Wednesday, January 10, 2024

 #A3RT ``TRUST & TRADE``


A Wall Street Journal reporter has revealed that he takes a flight thrice a week to work in New York City as that works out to be cheaper than renting a home in the city that has seen housing rents soar in recent years.

Chip Cutter had move back Columbus, Ohio, from New York City, in beginning of the COVID-19 pandemic. In 2022, when his employer imposed the return-to-office policy, Cutter could not find a satisfactory accommodation in New York City within his budget.

That’s when he thought of the idea of flying to work instead of paying a huge sum in rent in the Big Apple. It takes a little over an hour and 40 minutes of flying time from Columbus to New York.

“I thought I could keep my expenses — rent in Ohio, plus travel costs — at or below the price of a nice New York studio, or roughly $3,200 a month,” Cutter wrote in the Wall Street Journal, and was quoted by New York Post.

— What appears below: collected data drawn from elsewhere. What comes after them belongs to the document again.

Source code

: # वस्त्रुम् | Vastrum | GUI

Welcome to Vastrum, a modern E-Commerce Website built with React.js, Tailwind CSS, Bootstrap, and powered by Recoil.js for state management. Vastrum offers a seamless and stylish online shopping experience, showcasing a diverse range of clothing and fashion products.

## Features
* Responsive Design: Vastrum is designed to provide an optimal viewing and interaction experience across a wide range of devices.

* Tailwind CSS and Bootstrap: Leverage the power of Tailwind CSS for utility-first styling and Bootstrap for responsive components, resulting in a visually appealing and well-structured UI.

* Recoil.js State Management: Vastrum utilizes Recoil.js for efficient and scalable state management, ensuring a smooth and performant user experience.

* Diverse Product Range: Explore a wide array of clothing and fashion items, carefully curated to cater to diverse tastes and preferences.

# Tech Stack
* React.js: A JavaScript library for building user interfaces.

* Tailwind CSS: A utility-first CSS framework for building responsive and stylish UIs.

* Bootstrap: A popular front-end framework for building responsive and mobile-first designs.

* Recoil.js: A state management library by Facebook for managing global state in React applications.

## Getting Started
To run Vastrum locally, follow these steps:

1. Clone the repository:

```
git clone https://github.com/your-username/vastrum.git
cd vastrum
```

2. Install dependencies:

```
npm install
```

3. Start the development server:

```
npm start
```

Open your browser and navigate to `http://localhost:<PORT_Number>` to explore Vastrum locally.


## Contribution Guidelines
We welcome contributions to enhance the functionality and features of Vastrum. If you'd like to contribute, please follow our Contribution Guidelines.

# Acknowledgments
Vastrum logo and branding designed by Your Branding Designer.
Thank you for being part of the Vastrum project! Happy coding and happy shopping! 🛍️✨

Calling himself a “supercommuter”, Cutter said he sets his alarm at his apartment in Ohio for 4:15 am and rushes to the airport to catch a 6 am flight to New York.

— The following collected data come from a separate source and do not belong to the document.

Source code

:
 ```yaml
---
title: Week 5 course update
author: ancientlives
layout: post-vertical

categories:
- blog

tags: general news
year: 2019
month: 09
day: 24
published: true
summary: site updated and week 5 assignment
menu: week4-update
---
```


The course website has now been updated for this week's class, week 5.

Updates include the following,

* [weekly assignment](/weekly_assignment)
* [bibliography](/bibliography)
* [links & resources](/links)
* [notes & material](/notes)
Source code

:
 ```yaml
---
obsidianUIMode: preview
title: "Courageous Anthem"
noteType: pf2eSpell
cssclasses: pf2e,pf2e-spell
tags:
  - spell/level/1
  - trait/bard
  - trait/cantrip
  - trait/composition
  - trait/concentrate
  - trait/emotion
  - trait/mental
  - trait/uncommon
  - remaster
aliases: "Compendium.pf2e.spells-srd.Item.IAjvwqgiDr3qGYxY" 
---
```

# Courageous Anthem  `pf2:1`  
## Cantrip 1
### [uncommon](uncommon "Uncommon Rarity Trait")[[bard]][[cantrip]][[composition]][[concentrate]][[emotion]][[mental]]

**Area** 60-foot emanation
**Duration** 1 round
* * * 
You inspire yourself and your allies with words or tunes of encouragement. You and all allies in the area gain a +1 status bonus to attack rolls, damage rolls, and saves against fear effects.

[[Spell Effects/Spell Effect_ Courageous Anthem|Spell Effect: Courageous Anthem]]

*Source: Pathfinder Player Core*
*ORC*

“When everything went according to plan, I made it door-to-door in three hours. If delays occurred, I scrambled to rebook on other flights,” he wrote.

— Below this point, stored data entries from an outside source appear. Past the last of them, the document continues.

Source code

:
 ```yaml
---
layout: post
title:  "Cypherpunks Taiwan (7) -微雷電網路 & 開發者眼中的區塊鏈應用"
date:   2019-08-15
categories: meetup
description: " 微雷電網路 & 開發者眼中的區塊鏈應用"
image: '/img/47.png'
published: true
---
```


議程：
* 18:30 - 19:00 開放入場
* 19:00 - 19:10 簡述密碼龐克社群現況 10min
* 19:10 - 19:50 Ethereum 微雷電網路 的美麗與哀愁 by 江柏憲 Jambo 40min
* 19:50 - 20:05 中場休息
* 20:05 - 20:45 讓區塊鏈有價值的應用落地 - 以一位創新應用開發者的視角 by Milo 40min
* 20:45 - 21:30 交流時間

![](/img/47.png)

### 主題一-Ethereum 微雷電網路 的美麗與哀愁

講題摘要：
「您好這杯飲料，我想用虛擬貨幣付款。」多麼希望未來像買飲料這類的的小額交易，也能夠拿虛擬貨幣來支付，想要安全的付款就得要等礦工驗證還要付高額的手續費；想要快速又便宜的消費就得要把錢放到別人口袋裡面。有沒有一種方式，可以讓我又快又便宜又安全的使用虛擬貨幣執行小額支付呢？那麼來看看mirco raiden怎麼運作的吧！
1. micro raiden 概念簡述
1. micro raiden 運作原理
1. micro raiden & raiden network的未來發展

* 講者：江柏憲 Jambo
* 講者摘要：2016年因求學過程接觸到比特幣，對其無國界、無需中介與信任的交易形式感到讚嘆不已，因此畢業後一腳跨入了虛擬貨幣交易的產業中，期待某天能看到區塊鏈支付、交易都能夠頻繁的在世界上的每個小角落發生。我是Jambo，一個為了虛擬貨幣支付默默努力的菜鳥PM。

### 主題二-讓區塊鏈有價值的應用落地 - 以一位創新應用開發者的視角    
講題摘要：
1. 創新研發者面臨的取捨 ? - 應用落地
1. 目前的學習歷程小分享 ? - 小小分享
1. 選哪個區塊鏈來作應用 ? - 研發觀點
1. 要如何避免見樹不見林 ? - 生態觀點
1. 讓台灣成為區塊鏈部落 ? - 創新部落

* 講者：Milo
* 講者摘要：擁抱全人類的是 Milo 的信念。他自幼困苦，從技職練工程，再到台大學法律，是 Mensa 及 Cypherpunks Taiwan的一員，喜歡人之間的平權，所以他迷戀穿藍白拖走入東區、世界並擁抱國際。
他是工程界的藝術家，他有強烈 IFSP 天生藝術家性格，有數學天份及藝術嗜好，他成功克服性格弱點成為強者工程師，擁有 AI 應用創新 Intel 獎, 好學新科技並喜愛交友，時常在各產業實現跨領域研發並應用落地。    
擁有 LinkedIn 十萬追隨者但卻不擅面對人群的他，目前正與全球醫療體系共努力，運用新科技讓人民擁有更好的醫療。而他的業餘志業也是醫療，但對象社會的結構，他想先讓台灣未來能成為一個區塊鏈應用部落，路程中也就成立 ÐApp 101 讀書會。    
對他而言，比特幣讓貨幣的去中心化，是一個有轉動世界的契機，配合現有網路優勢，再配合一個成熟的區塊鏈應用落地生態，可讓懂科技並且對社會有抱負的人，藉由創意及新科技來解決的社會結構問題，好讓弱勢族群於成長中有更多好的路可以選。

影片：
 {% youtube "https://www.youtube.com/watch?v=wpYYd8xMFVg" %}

Cutter said he uses travel miles and hotel points to book flights and hotels in New York. Initially, he stayed in high-end hotels in Manhattan, close to the Wall Street office, but soon realised that this was draining his hotel points. He then started booking cheaper hotels in the outskirts of New York City, in neighbourhoods like South Queens, near the JFK Airport, and the Van Wyck Expressway.

With no refrigerator during his travels, his late-night dinners often consisted of yogurt and fruit bought from 2-hour convenience stores.

“Needing to pack light, I stored shoes under my desk and left spare outfits on an office coat rack,” he wrote.

Such a hectic lifestyle of shuttling between two cities took a toll on Cutter’s social life and he started dreading the “Where to you live?” question at work parties.

“Friends teased me that I had embraced a life of chaos. They weren’t wrong,” he wrote on LinkedIn.

Cutter is not the first to be commuting to work in New York by flight to save money.

Last year, TikTok user Sophia Celentano said she would be traveling to New York one day every week after she received an internship at an advertising agency in the city.

She said that it was more convenient for her to live in South Carolina and fly to New York rather than stay in New York full-time.